RECORDS TO USE:

--------------------

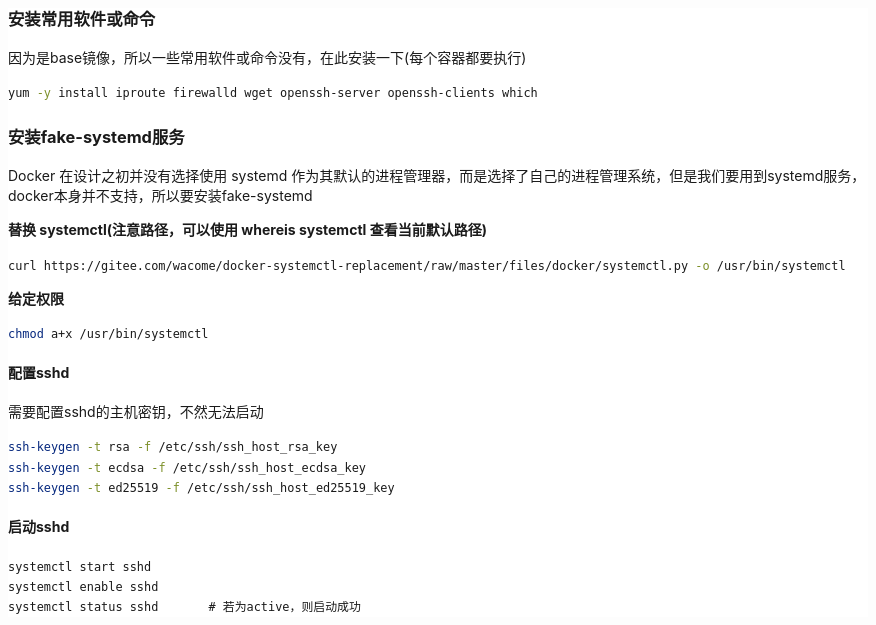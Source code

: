 ### 安装常用软件或命令

因为是base镜像，所以一些常用软件或命令没有，在此安装一下(每个容器都要执行)

```bash
yum -y install iproute firewalld wget openssh-server openssh-clients which
```

### 安装fake-systemd服务

Docker 在设计之初并没有选择使用 systemd 作为其默认的进程管理器，而是选择了自己的进程管理系统，但是我们要用到systemd服务，docker本身并不支持，所以要安装fake-systemd

**替换 systemctl(注意路径，可以使用 whereis systemctl 查看当前默认路径)**

```bash
curl https://gitee.com/wacome/docker-systemctl-replacement/raw/master/files/docker/systemctl.py -o /usr/bin/systemctl
```

**给定权限**

```bash
chmod a+x /usr/bin/systemctl
```

#### 配置sshd

需要配置sshd的主机密钥，不然无法启动

```bash
ssh-keygen -t rsa -f /etc/ssh/ssh_host_rsa_key
ssh-keygen -t ecdsa -f /etc/ssh/ssh_host_ecdsa_key
ssh-keygen -t ed25519 -f /etc/ssh/ssh_host_ed25519_key
```

#### 启动sshd

```
systemctl start sshd
systemctl enable sshd
systemctl status sshd		# 若为active，则启动成功
```

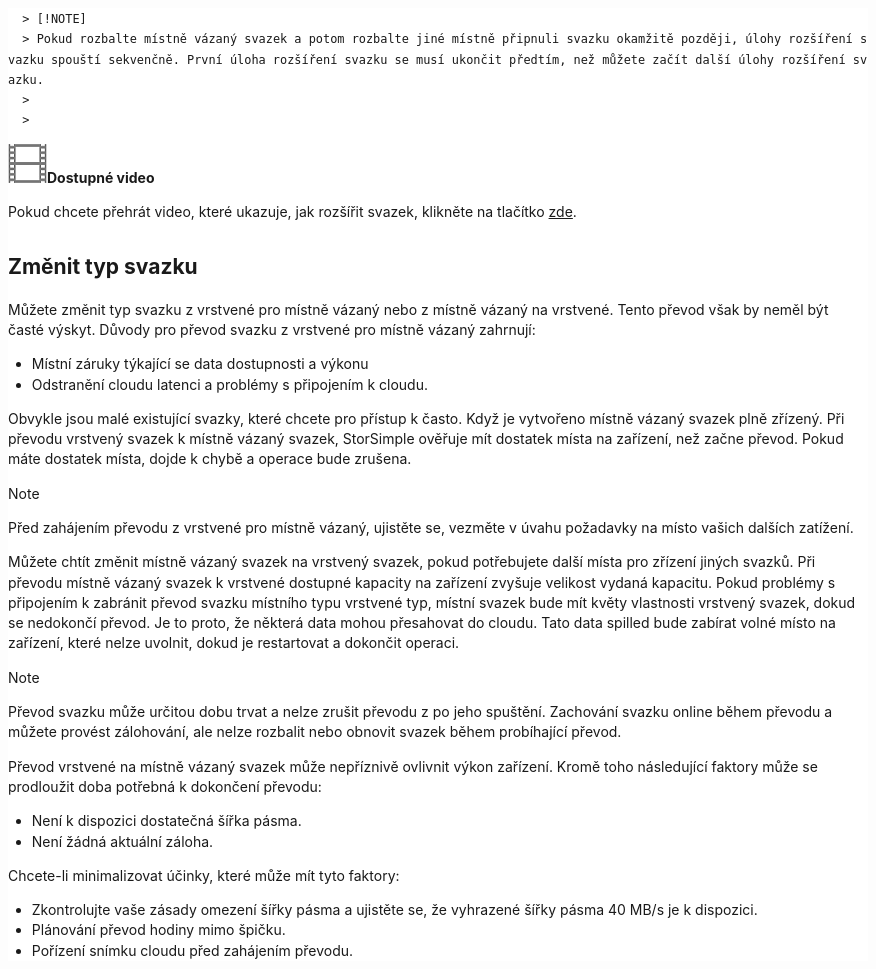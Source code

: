       > [!NOTE]
      > Pokud rozbalte místně vázaný svazek a potom rozbalte jiné místně připnuli svazku okamžitě později, úlohy rozšíření svazku spouští sekvenčně. První úloha rozšíření svazku se musí ukončit předtím, než můžete začít další úlohy rozšíření svazku.
      > 
      > 

![Dostupné video](./media/storsimple-manage-volumes-u2/Video_icon.png)**Dostupné video**

Pokud chcete přehrát video, které ukazuje, jak rozšířit svazek, klikněte na tlačítko [zde](https://azure.microsoft.com/documentation/videos/expand-a-storsimple-volume/).

## <a name="change-the-volume-type"></a>Změnit typ svazku
Můžete změnit typ svazku z vrstvené pro místně vázaný nebo z místně vázaný na vrstvené. Tento převod však by neměl být časté výskyt. Důvody pro převod svazku z vrstvené pro místně vázaný zahrnují:

* Místní záruky týkající se data dostupnosti a výkonu
* Odstranění cloudu latenci a problémy s připojením k cloudu.

Obvykle jsou malé existující svazky, které chcete pro přístup k často. Když je vytvořeno místně vázaný svazek plně zřízený. Při převodu vrstvený svazek k místně vázaný svazek, StorSimple ověřuje mít dostatek místa na zařízení, než začne převod. Pokud máte dostatek místa, dojde k chybě a operace bude zrušena. 

> [!NOTE]
> Před zahájením převodu z vrstvené pro místně vázaný, ujistěte se, vezměte v úvahu požadavky na místo vašich dalších zatížení. 
> 
> 

Můžete chtít změnit místně vázaný svazek na vrstvený svazek, pokud potřebujete další místa pro zřízení jiných svazků. Při převodu místně vázaný svazek k vrstvené dostupné kapacity na zařízení zvyšuje velikost vydaná kapacitu. Pokud problémy s připojením k zabránit převod svazku místního typu vrstvené typ, místní svazek bude mít květy vlastnosti vrstvený svazek, dokud se nedokončí převod. Je to proto, že některá data mohou přesahovat do cloudu. Tato data spilled bude zabírat volné místo na zařízení, které nelze uvolnit, dokud je restartovat a dokončit operaci.

> [!NOTE]
> Převod svazku může určitou dobu trvat a nelze zrušit převodu z po jeho spuštění. Zachování svazku online během převodu a můžete provést zálohování, ale nelze rozbalit nebo obnovit svazek během probíhající převod.  
> 
> 

Převod vrstvené na místně vázaný svazek může nepříznivě ovlivnit výkon zařízení. Kromě toho následující faktory může se prodloužit doba potřebná k dokončení převodu:

* Není k dispozici dostatečná šířka pásma.
* Není žádná aktuální záloha.

Chcete-li minimalizovat účinky, které může mít tyto faktory:

* Zkontrolujte vaše zásady omezení šířky pásma a ujistěte se, že vyhrazené šířky pásma 40 MB/s je k dispozici.
* Plánování převod hodiny mimo špičku.
* Pořízení snímku cloudu před zahájením převodu.
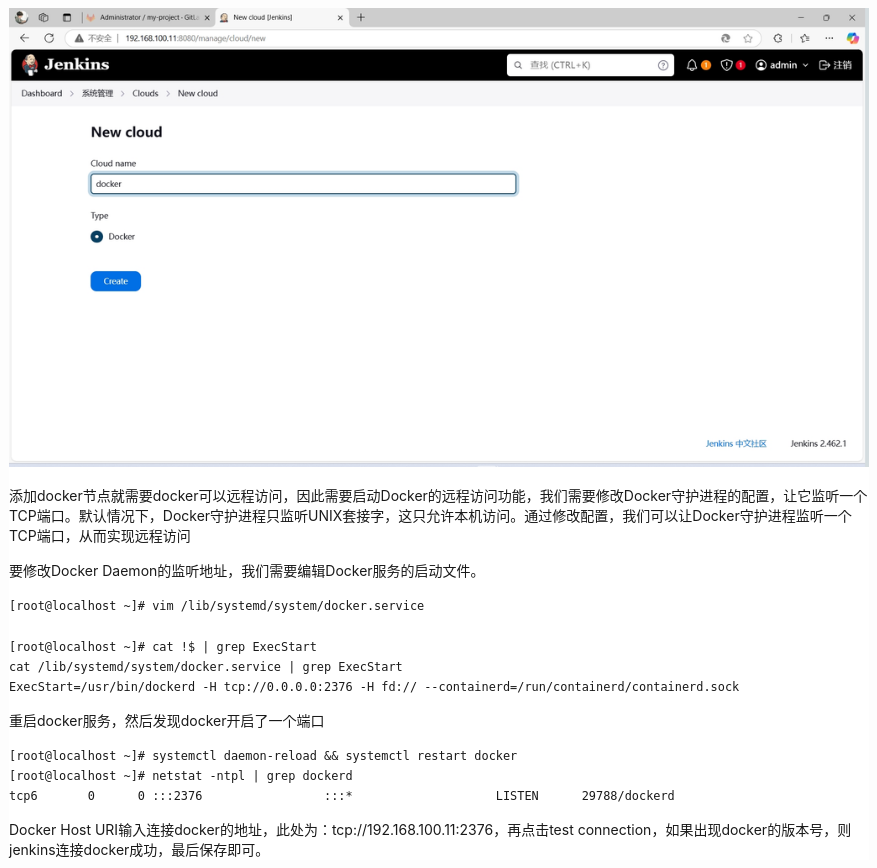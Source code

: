![](https://github.com/Xiao254182/Notes/blob/master/img/23/26.png)

添加docker节点就需要docker可以远程访问，因此需要启动Docker的远程访问功能，我们需要修改Docker守护进程的配置，让它监听一个TCP端口。默认情况下，Docker守护进程只监听UNIX套接字，这只允许本机访问。通过修改配置，我们可以让Docker守护进程监听一个TCP端口，从而实现远程访问

要修改Docker Daemon的监听地址，我们需要编辑Docker服务的启动文件。

```shell
[root@localhost ~]# vim /lib/systemd/system/docker.service 

[root@localhost ~]# cat !$ | grep ExecStart
cat /lib/systemd/system/docker.service | grep ExecStart
ExecStart=/usr/bin/dockerd -H tcp://0.0.0.0:2376 -H fd:// --containerd=/run/containerd/containerd.sock
```

重启docker服务，然后发现docker开启了一个端口

```shell
[root@localhost ~]# systemctl daemon-reload && systemctl restart docker
[root@localhost ~]# netstat -ntpl | grep dockerd
tcp6       0      0 :::2376                 :::*                    LISTEN      29788/dockerd 
```

Docker Host URI输入连接docker的地址，此处为：tcp://192.168.100.11:2376，再点击test connection，如果出现docker的版本号，则jenkins连接docker成功，最后保存即可。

--------------------

PROBLEM REQUIREMENTS:
Lines containing the word "master" are to be tallied across the entries above; give only the resulting count.

WRITTEN SOLUTION:
2